A man died leaving two documents that discussed his wishes and intentions for what should occur after his death.[i]

The first document

The first document was a homemade will kit, completed by the deceased and signed by him in the presence of his two neighbours and his sister-in-law. The two neighbours also signed the document as witnesses in the deceased’s presence.

The document listed a number of specific gifts, including his home, boat and motor vehicles, but unfortunately did not name a recipient (a beneficiary) to those gifts. The rest of his assets were left for the sister-in-law.

Later that day, the deceased told his sister-in-law that he had left everything to her.

The second document

Five days later, the sister-in-law received in the mail a letter handwritten by the deceased. It was not dated, but included the deceased’s address at the top and his full name and signature at the end. It was not witnessed. The letter came with some bankcards and keys to the deceased’s house. That same afternoon, the man was found dead in his home.

The Court was satisfied that the letter was written by the deceased and prepared after the first document. The letter talked about the deceased’s life, and included phrases such as “As you know already know I have left my house and all belongings to you in my Will” [sic] and expressed who the deceased wanted the sister-in-law to give particular items to.

The questions for the Court

  1. Should the first document be admitted to probate as a will; and
  2. Should the second document be admitted to probate as a codicil to his will.

The answers

The answer to the first question was simple.
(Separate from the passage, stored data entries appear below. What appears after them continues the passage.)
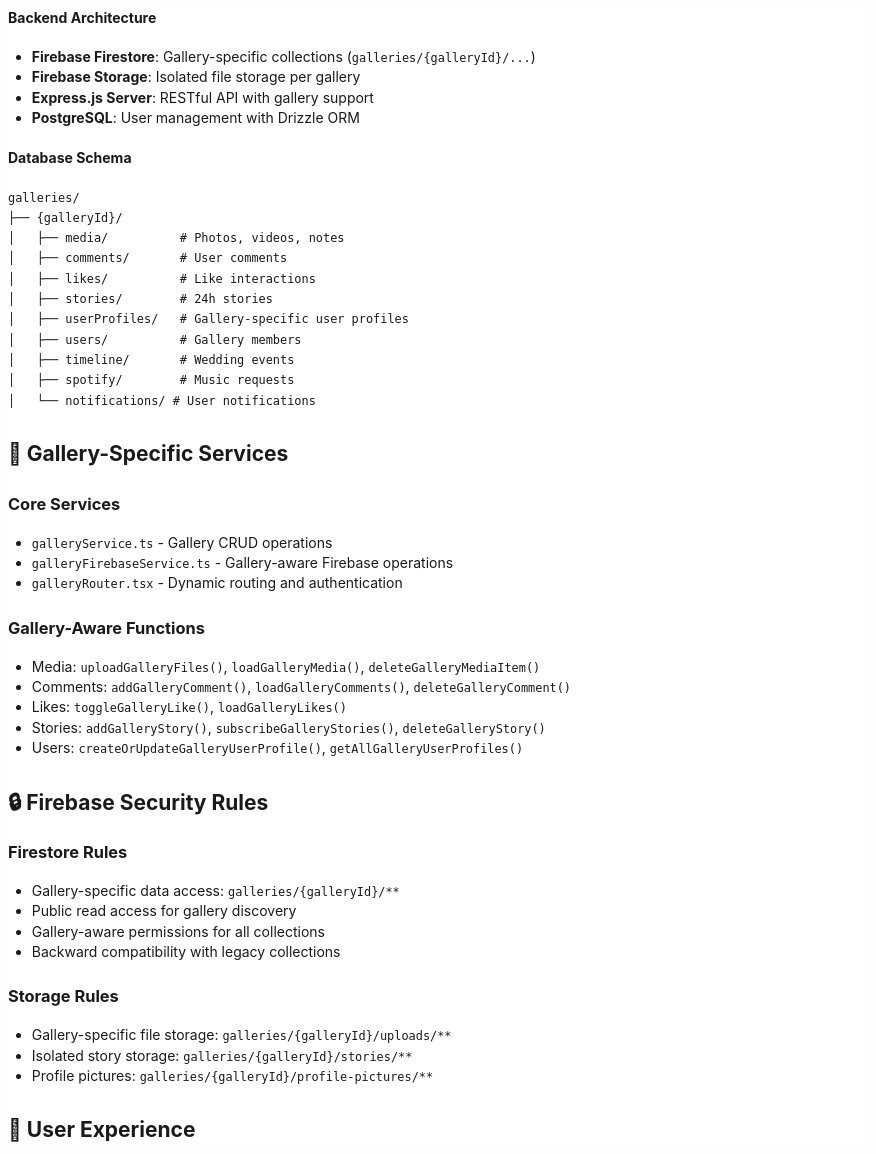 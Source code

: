 #### Backend Architecture
- **Firebase Firestore**: Gallery-specific collections (`galleries/{galleryId}/...`)
- **Firebase Storage**: Isolated file storage per gallery
- **Express.js Server**: RESTful API with gallery support
- **PostgreSQL**: User management with Drizzle ORM

#### Database Schema
```
galleries/
├── {galleryId}/
│   ├── media/          # Photos, videos, notes
│   ├── comments/       # User comments
│   ├── likes/          # Like interactions
│   ├── stories/        # 24h stories
│   ├── userProfiles/   # Gallery-specific user profiles
│   ├── users/          # Gallery members
│   ├── timeline/       # Wedding events
│   ├── spotify/        # Music requests
│   └── notifications/ # User notifications
```

## 🎪 Gallery-Specific Services

### Core Services
- `galleryService.ts` - Gallery CRUD operations
- `galleryFirebaseService.ts` - Gallery-aware Firebase operations
- `galleryRouter.tsx` - Dynamic routing and authentication

### Gallery-Aware Functions
- Media: `uploadGalleryFiles()`, `loadGalleryMedia()`, `deleteGalleryMediaItem()`
- Comments: `addGalleryComment()`, `loadGalleryComments()`, `deleteGalleryComment()`
- Likes: `toggleGalleryLike()`, `loadGalleryLikes()`
- Stories: `addGalleryStory()`, `subscribeGalleryStories()`, `deleteGalleryStory()`
- Users: `createOrUpdateGalleryUserProfile()`, `getAllGalleryUserProfiles()`

## 🔒 Firebase Security Rules

### Firestore Rules
- Gallery-specific data access: `galleries/{galleryId}/**`
- Public read access for gallery discovery
- Gallery-aware permissions for all collections
- Backward compatibility with legacy collections

### Storage Rules
- Gallery-specific file storage: `galleries/{galleryId}/uploads/**`
- Isolated story storage: `galleries/{galleryId}/stories/**`
- Profile pictures: `galleries/{galleryId}/profile-pictures/**`

## 🎯 User Experience
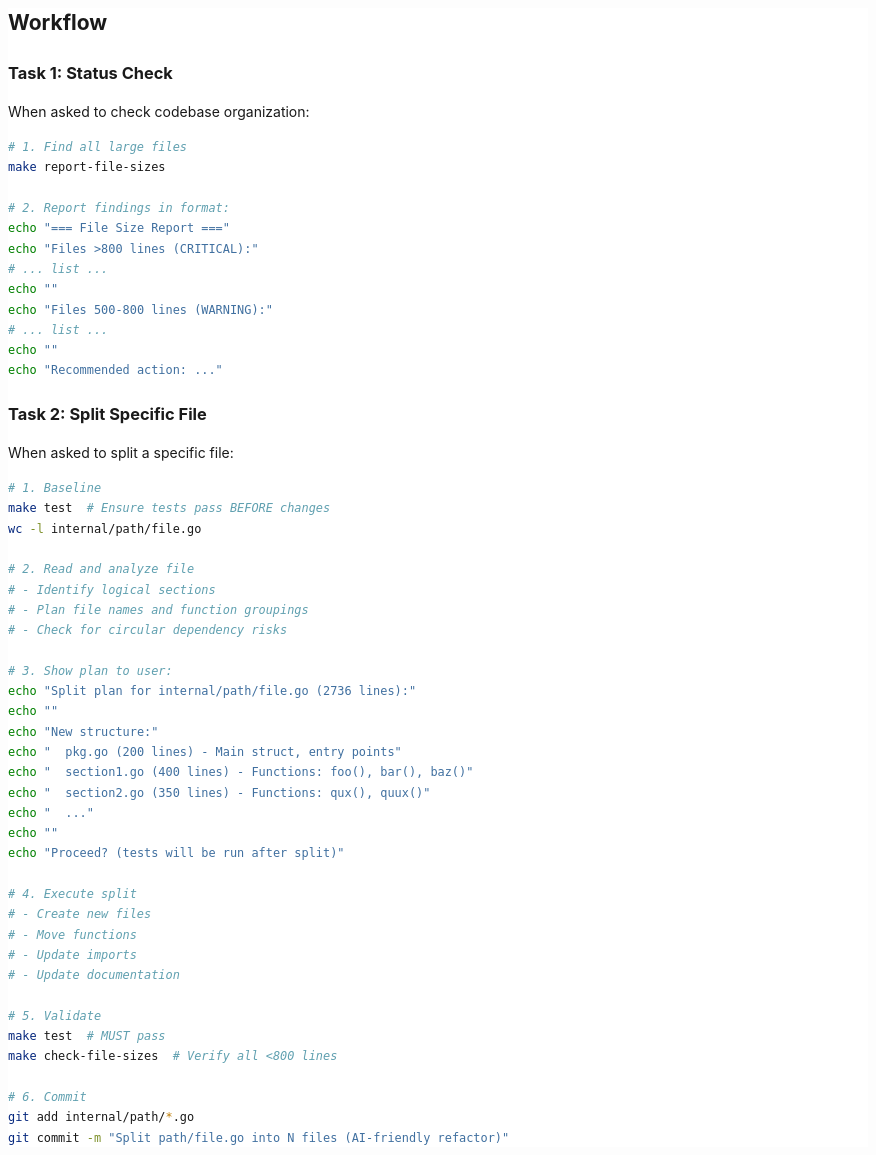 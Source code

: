 
## Workflow

### Task 1: Status Check

When asked to check codebase organization:

```bash
# 1. Find all large files
make report-file-sizes

# 2. Report findings in format:
echo "=== File Size Report ==="
echo "Files >800 lines (CRITICAL):"
# ... list ...
echo ""
echo "Files 500-800 lines (WARNING):"
# ... list ...
echo ""
echo "Recommended action: ..."
```

### Task 2: Split Specific File

When asked to split a specific file:

```bash
# 1. Baseline
make test  # Ensure tests pass BEFORE changes
wc -l internal/path/file.go

# 2. Read and analyze file
# - Identify logical sections
# - Plan file names and function groupings
# - Check for circular dependency risks

# 3. Show plan to user:
echo "Split plan for internal/path/file.go (2736 lines):"
echo ""
echo "New structure:"
echo "  pkg.go (200 lines) - Main struct, entry points"
echo "  section1.go (400 lines) - Functions: foo(), bar(), baz()"
echo "  section2.go (350 lines) - Functions: qux(), quux()"
echo "  ..."
echo ""
echo "Proceed? (tests will be run after split)"

# 4. Execute split
# - Create new files
# - Move functions
# - Update imports
# - Update documentation

# 5. Validate
make test  # MUST pass
make check-file-sizes  # Verify all <800 lines

# 6. Commit
git add internal/path/*.go
git commit -m "Split path/file.go into N files (AI-friendly refactor)"
```
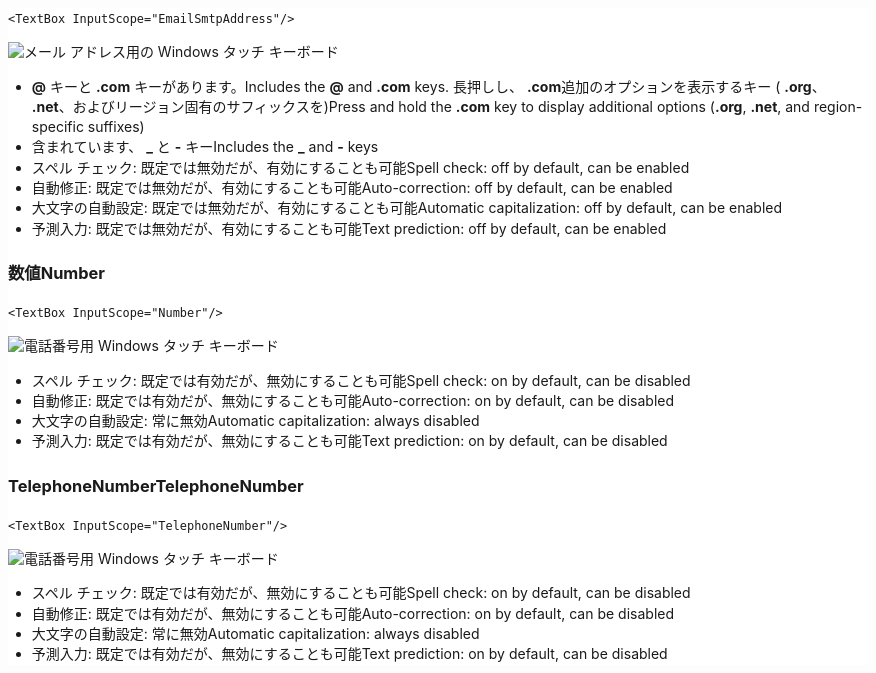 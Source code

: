 `<TextBox InputScope="EmailSmtpAddress"/>`

![メール アドレス用の Windows タッチ キーボード](images/input-scopes/emailsmtpaddress.png)
- <span data-ttu-id="06dd1-187">**@**  キーと **.com** キーがあります。</span><span class="sxs-lookup"><span data-stu-id="06dd1-187">Includes the **@** and **.com** keys.</span></span> <span data-ttu-id="06dd1-188">長押しし、 **.com**追加のオプションを表示するキー ( **.org**、 **.net**、およびリージョン固有のサフィックスを)</span><span class="sxs-lookup"><span data-stu-id="06dd1-188">Press and hold the **.com** key to display additional options (**.org**, **.net**, and region-specific suffixes)</span></span>
- <span data-ttu-id="06dd1-189">含まれています、 **_** と **-** キー</span><span class="sxs-lookup"><span data-stu-id="06dd1-189">Includes the **_** and **-** keys</span></span>
- <span data-ttu-id="06dd1-190">スペル チェック: 既定では無効だが、有効にすることも可能</span><span class="sxs-lookup"><span data-stu-id="06dd1-190">Spell check: off by default, can be enabled</span></span>
- <span data-ttu-id="06dd1-191">自動修正: 既定では無効だが、有効にすることも可能</span><span class="sxs-lookup"><span data-stu-id="06dd1-191">Auto-correction: off by default, can be enabled</span></span>
- <span data-ttu-id="06dd1-192">大文字の自動設定: 既定では無効だが、有効にすることも可能</span><span class="sxs-lookup"><span data-stu-id="06dd1-192">Automatic capitalization: off by default, can be enabled</span></span>
- <span data-ttu-id="06dd1-193">予測入力: 既定では無効だが、有効にすることも可能</span><span class="sxs-lookup"><span data-stu-id="06dd1-193">Text prediction: off by default, can be enabled</span></span>


### <a name="number"></a><span data-ttu-id="06dd1-194">数値</span><span class="sxs-lookup"><span data-stu-id="06dd1-194">Number</span></span>

`<TextBox InputScope="Number"/>`

![電話番号用 Windows タッチ キーボード](images/input-scopes/number.png)
- <span data-ttu-id="06dd1-196">スペル チェック: 既定では有効だが、無効にすることも可能</span><span class="sxs-lookup"><span data-stu-id="06dd1-196">Spell check: on by default, can be disabled</span></span>
- <span data-ttu-id="06dd1-197">自動修正: 既定では有効だが、無効にすることも可能</span><span class="sxs-lookup"><span data-stu-id="06dd1-197">Auto-correction: on by default, can be disabled</span></span>
- <span data-ttu-id="06dd1-198">大文字の自動設定: 常に無効</span><span class="sxs-lookup"><span data-stu-id="06dd1-198">Automatic capitalization: always disabled</span></span>
- <span data-ttu-id="06dd1-199">予測入力: 既定では有効だが、無効にすることも可能</span><span class="sxs-lookup"><span data-stu-id="06dd1-199">Text prediction: on by default, can be disabled</span></span>

### <a name="telephonenumber"></a><span data-ttu-id="06dd1-200">TelephoneNumber</span><span class="sxs-lookup"><span data-stu-id="06dd1-200">TelephoneNumber</span></span>

`<TextBox InputScope="TelephoneNumber"/>`

![電話番号用 Windows タッチ キーボード](images/input-scopes/telephonenumber.png)
- <span data-ttu-id="06dd1-202">スペル チェック: 既定では有効だが、無効にすることも可能</span><span class="sxs-lookup"><span data-stu-id="06dd1-202">Spell check: on by default, can be disabled</span></span>
- <span data-ttu-id="06dd1-203">自動修正: 既定では有効だが、無効にすることも可能</span><span class="sxs-lookup"><span data-stu-id="06dd1-203">Auto-correction: on by default, can be disabled</span></span>
- <span data-ttu-id="06dd1-204">大文字の自動設定: 常に無効</span><span class="sxs-lookup"><span data-stu-id="06dd1-204">Automatic capitalization: always disabled</span></span>
- <span data-ttu-id="06dd1-205">予測入力: 既定では有効だが、無効にすることも可能</span><span class="sxs-lookup"><span data-stu-id="06dd1-205">Text prediction: on by default, can be disabled</span></span>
Although the document was incomplete in that it named no beneficiary to the specific gifts, it was executed in accordance with legal requirements. The Court therefore said that it was valid and should be admitted to probate as his will.

The answer to the second question required further consideration. It was not prepared in accordance with legal requirements. However, the law allows documents that are not prepared in accordance with these requirements to be deemed a will or codicil in certain circumstances.

To be deemed a will where not all of the legal requirements are followed, the document must not only express testamentary intentions (intentions about what is to occur with assets upon death) and must be intended by the willmaker (testator) to be a will (or codicil).

The Court held that the second document could not be admitted to probate as a codicil as it could not be satisfied that the deceased intended the letter to be his will or codicil. The deceased knew of the formalities required to make a will (which he had done with the fist document), yet had not done so with the second document.

The Court was also not satisfied that the will expressed testamentary intentions. It was written in way that expresses wishes or suggestions rather than binding directions.

Take home point

If you want to make a will, seek legal advice. If you want to change a will, seek legal advice. Errors cost your estate and your family, and might result in your wishes and intentions not being followed.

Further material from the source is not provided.